▶ Problem:
Filter the lines below, keeping each one that holds "alerts".

▶ Source texts of formatted documents:
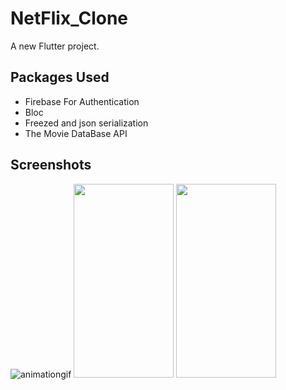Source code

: # NetFlix_Clone

A new Flutter project.

## Packages Used

<ul>
  <li>Firebase For Authentication</li>
  <li>Bloc</li>
  <li>Freezed and json serialization</li>
  <li>The Movie DataBase API</li>
</ul>

## Screenshots




![animationgif](https://user-images.githubusercontent.com/59518674/233791019-96541b3f-be8d-4d8f-9558-03404c70d7cf.gif)  <img src="https://user-images.githubusercontent.com/59518674/233791880-9311202e-b759-4ef8-8d92-3591362d803b.jpg?raw=true" width="160" height="310"/>  <img src="https://user-images.githubusercontent.com/59518674/233791888-9d0518b7-7708-4688-bed5-4a51b2743b8e.jpg?raw=true" width="160" height="310"/> 
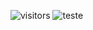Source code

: ![visitors](https://visitor-badge.glitch.me/badge?page_id=gilbertocharles.readme)
![teste](http://127.0.0.1:8000/)
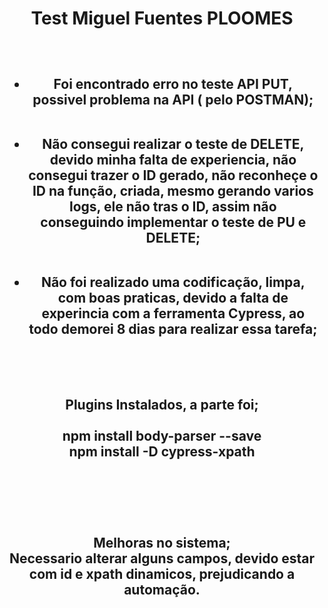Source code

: <h1 align="center">Test Miguel Fuentes PLOOMES</h1>


<h2 align="center"><br>

*   Foi encontrado erro no teste API PUT, possivel problema na API ( pelo POSTMAN);<br><br>

*   Não consegui realizar o teste de DELETE, devido minha falta de experiencia, não consegui trazer o ID gerado, não reconheçe o ID na função, criada, mesmo gerando varios logs, ele não tras o ID, assim não conseguindo implementar o teste de PU  e DELETE;<br><br>

*   Não foi realizado uma codificação, limpa, com boas praticas, devido a falta de experincia com a ferramenta Cypress, ao todo demorei 8 dias para realizar essa tarefa;<br><br><br><br>

Plugins Instalados, a parte foi;<br>   
npm install body-parser --save<br>
npm install -D cypress-xpath<br><br><br><br><br>

Melhoras no sistema;<br>
Necessario alterar alguns campos, devido estar com id e xpath dinamicos, prejudicando a automação.</h2>


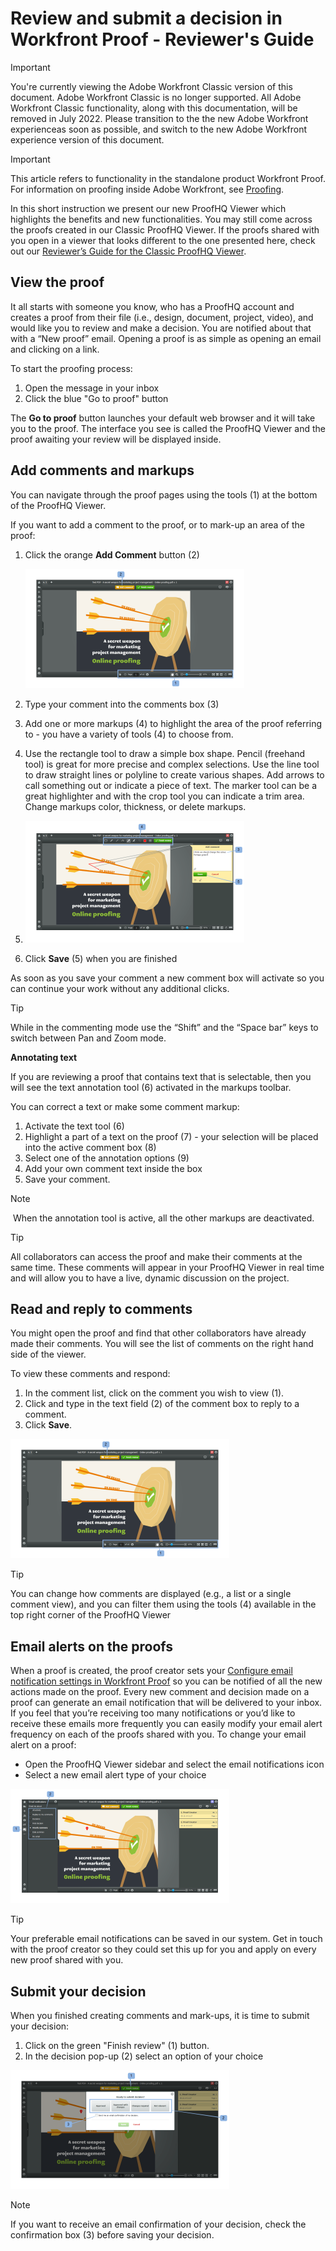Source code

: 

# Review and submit a decision in Workfront Proof - Reviewer's Guide

>[!IMPORTANT]
>
>You're currently viewing the Adobe Workfront Classic version of this document. Adobe Workfront Classic is no longer supported. All Adobe Workfront Classic functionality, along with this documentation, will be removed in July 2022. Please transition to the the new Adobe Workfront experienceas soon as possible, and switch to the new Adobe Workfront experience version of this document.

>[!IMPORTANT]
>
>This article refers to functionality in the standalone product Workfront Proof. For information on proofing inside Adobe Workfront, see [Proofing](../../../review-and-approve-work/proofing/proofing.md).

In this short instruction we present our new ProofHQ Viewer which highlights the benefits and new functionalities. You may still come across the proofs created in our Classic ProofHQ Viewer. If the proofs shared with you open in a viewer that looks different to the one presented here, check out our [Reviewer’s Guide for the Classic ProofHQ Viewer](http://www.proofhq.com/html/user-guide-for-reviewers.html).

## View the proof

It all starts with someone you know, who has a ProofHQ account and creates a proof from their file (i.e., design, document, project, video), and would like you to review and make a decision. You are notified about that with a “New proof” email. Opening a proof is as simple as opening an email and clicking on a link.

To start the proofing process:

1. Open the message in your inbox
1. Click the blue "Go to proof" button

The **Go to proof** button launches your default web browser and it will take you to the proof. The interface you see is called the ProofHQ Viewer and the proof awaiting your review will be displayed inside.

## Add comments and markups

You can navigate through the proof pages using the tools (1) at the bottom of the ProofHQ Viewer.

If you want to add a comment to the proof, or to mark-up an area of the proof:

1. Click the orange **Add Comment** button (2)

   ![](assets/reviewer's-guide---reviewing-350x191.png)

1. Type your comment into the comments box (3)
1. Add one or more markups (4) to highlight the area of the proof referring to - you have a variety of tools (4) to choose from.
1. Use the rectangle tool to draw a simple box shape. Pencil (freehand tool) is great for more precise and complex selections. Use the line tool to draw straight lines or polyline to create various shapes. Add arrows to call something out or indicate a piece of text. The marker tool can be a great highlighter and with the crop tool you can indicate a trim area. Change markups color, thickness, or delete markups.
1. ![Reviewer_s_guide_-_reviewing_2.png](assets/reviewer's-guide---reviewing-2-350x195.png)

1. Click **Save** (5) when you are finished

As soon as you save your comment a new comment box will activate so you can continue your work without any additional clicks.

>[!TIP]
>
>While in the commenting mode use the “Shift” and the “Space bar” keys to switch between Pan and Zoom mode.

**Annotating text**

If you are reviewing a proof that contains text that is selectable, then you will see the text annotation tool (6) activated in the markups toolbar.

You can correct a text or make some comment markup:

1. Activate the text tool (6)
1. Highlight a part of a text on the proof (7) - your selection will be placed into the active comment box (8)
1. Select one of the annotation options (9)
1. Add your own comment text inside the box
1. Save your comment.

>[!NOTE]
>
>&nbsp;When the annotation tool is active, all the other markups are deactivated.

>[!TIP]
>
>All collaborators can access the proof and make their comments at the same time. These comments will appear in your ProofHQ Viewer in real time and will allow you to have a live, dynamic discussion on the project.

## Read and reply to comments

You might open the proof and find that other collaborators have already made their comments. You will see the list of comments on the right hand side of the viewer.

To view these comments and respond:

1. In the comment list, click on the comment you wish to view (1).
1. Click and type in the text field (2) of the comment box to reply to a comment.
1. Click **Save**.

![Reviewer_s_guide_-_reviewing_4.png](assets/reviewer's-guide---reviewing-350x191.png)

>[!TIP]
>
>You can change how comments are displayed (e.g., a list or a single comment view), and you can filter them using the tools (4) available in the top right corner of the ProofHQ Viewer

## Email alerts on the proofs

When a proof is created, the proof creator sets your [Configure email notification settings in Workfront Proof](../../../workfront-proof/wp-emailsntfctns/email-alerts/config-email-notification-settings-wp.md) so you can be notified of all the new actions made on the proof. Every new comment and decision made on a proof can generate an email notification that will be delivered to your inbox. If you feel that you’re receiving too many notifications or you’d like to receive these emails more frequently you can easily modify your email alert frequency on each of the proofs shared with you. To change your email alert on a proof:

* Open the ProofHQ Viewer sidebar and select the email notifications icon
* Select a new email alert type of your choice

![Reviewer_s_guide_-_email_alerts.png](assets/reviewer's-guide---email-alerts-350x183.png)

>[!TIP]
>
>Your preferable email notifications can be saved in our system. Get in touch with the proof creator so they could set this up for you and apply on every new proof shared with you.

## Submit your decision

When you finished creating comments and mark-ups, it is time to submit your decision:

1. Click on the green "Finish review" (1) button.
1. In the decision pop-up (2) select an option of your choice

![Reviewer_s_guide_-_making_decision.png](assets/reviewer's-guide---making-decision-350x190.png)

>[!NOTE]
>
>If you want to receive an email confirmation of your decision, check the confirmation box (3) before saving your decision.

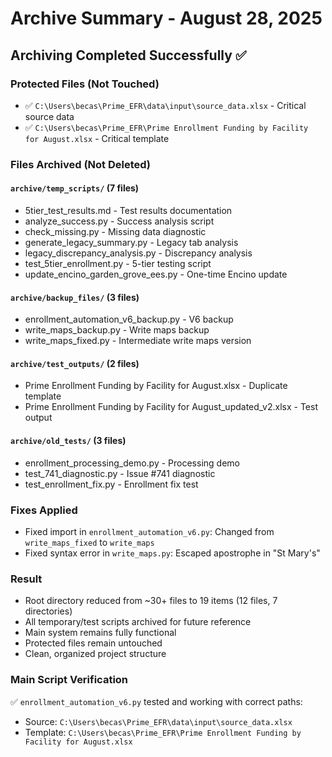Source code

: # Archive Summary - August 28, 2025

## Archiving Completed Successfully ✅

### Protected Files (Not Touched)
- ✅ `C:\Users\becas\Prime_EFR\data\input\source_data.xlsx` - Critical source data
- ✅ `C:\Users\becas\Prime_EFR\Prime Enrollment Funding by Facility for August.xlsx` - Critical template

### Files Archived (Not Deleted)

#### `archive/temp_scripts/` (7 files)
- 5tier_test_results.md - Test results documentation
- analyze_success.py - Success analysis script
- check_missing.py - Missing data diagnostic
- generate_legacy_summary.py - Legacy tab analysis
- legacy_discrepancy_analysis.py - Discrepancy analysis
- test_5tier_enrollment.py - 5-tier testing script
- update_encino_garden_grove_ees.py - One-time Encino update

#### `archive/backup_files/` (3 files)
- enrollment_automation_v6_backup.py - V6 backup
- write_maps_backup.py - Write maps backup
- write_maps_fixed.py - Intermediate write maps version

#### `archive/test_outputs/` (2 files)
- Prime Enrollment Funding by Facility for August.xlsx - Duplicate template
- Prime Enrollment Funding by Facility for August_updated_v2.xlsx - Test output

#### `archive/old_tests/` (3 files)
- enrollment_processing_demo.py - Processing demo
- test_741_diagnostic.py - Issue #741 diagnostic
- test_enrollment_fix.py - Enrollment fix test

### Fixes Applied
- Fixed import in `enrollment_automation_v6.py`: Changed from `write_maps_fixed` to `write_maps`
- Fixed syntax error in `write_maps.py`: Escaped apostrophe in "St Mary's"

### Result
- Root directory reduced from ~30+ files to 19 items (12 files, 7 directories)
- All temporary/test scripts archived for future reference
- Main system remains fully functional
- Protected files remain untouched
- Clean, organized project structure

### Main Script Verification
✅ `enrollment_automation_v6.py` tested and working with correct paths:
- Source: `C:\Users\becas\Prime_EFR\data\input\source_data.xlsx`
- Template: `C:\Users\becas\Prime_EFR\Prime Enrollment Funding by Facility for August.xlsx`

▶ Answer area:
## Email alerts on the proofs
When a proof is created, the proof creator sets your [Configure email notification settings in Workfront Proof](../../../workfront-proof/wp-emailsntfctns/email-alerts/config-email-notification-settings-wp.md) so you can be notified of all the new actions made on the proof. Every new comment and decision made on a proof can generate an email notification that will be delivered to your inbox. If you feel that you’re receiving too many notifications or you’d like to receive these emails more frequently you can easily modify your email alert frequency on each of the proofs shared with you. To change your email alert on a proof:
![Reviewer_s_guide_-_email_alerts.png](assets/reviewer's-guide---email-alerts-350x183.png)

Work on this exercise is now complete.